> _Source records_
++++++++
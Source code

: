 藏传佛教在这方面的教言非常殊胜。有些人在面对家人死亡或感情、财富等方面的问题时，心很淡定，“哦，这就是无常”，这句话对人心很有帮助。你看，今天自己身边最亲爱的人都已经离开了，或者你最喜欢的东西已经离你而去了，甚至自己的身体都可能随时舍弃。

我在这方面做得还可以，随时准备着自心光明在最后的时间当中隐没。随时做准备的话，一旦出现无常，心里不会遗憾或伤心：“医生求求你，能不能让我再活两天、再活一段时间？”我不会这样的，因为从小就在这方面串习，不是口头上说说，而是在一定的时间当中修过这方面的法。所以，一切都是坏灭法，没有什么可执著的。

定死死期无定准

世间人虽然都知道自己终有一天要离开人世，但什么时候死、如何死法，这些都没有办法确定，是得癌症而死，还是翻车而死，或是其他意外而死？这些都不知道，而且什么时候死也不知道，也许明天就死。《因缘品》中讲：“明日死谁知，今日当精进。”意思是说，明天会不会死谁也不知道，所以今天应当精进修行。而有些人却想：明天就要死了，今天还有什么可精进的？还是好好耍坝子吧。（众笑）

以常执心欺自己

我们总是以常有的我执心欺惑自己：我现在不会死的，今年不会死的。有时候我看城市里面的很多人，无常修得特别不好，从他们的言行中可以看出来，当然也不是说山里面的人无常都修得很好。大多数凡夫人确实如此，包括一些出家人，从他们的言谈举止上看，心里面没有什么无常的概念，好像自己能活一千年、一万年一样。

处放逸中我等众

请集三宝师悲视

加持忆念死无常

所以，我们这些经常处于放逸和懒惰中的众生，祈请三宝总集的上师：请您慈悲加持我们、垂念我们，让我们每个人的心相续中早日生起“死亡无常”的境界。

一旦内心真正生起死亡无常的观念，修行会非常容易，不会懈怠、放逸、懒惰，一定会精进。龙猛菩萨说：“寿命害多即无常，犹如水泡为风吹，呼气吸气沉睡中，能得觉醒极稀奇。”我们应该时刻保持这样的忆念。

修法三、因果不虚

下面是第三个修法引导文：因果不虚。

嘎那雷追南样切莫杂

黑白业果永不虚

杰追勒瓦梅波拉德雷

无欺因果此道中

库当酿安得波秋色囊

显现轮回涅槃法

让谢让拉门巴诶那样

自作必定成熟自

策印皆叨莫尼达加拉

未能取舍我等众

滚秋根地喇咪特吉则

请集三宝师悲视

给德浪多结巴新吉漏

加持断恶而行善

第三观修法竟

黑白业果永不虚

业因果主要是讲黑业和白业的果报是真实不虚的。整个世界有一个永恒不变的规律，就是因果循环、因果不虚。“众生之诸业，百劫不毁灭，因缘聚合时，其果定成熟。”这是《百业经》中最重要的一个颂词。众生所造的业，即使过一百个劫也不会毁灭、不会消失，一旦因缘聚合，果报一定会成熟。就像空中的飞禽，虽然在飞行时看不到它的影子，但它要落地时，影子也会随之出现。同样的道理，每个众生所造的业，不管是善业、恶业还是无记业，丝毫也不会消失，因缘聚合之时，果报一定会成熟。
++++++++
> _Directions_
Count how many lines in the data above include the string "因果不虚", and write only that number.

> _Written reply_
3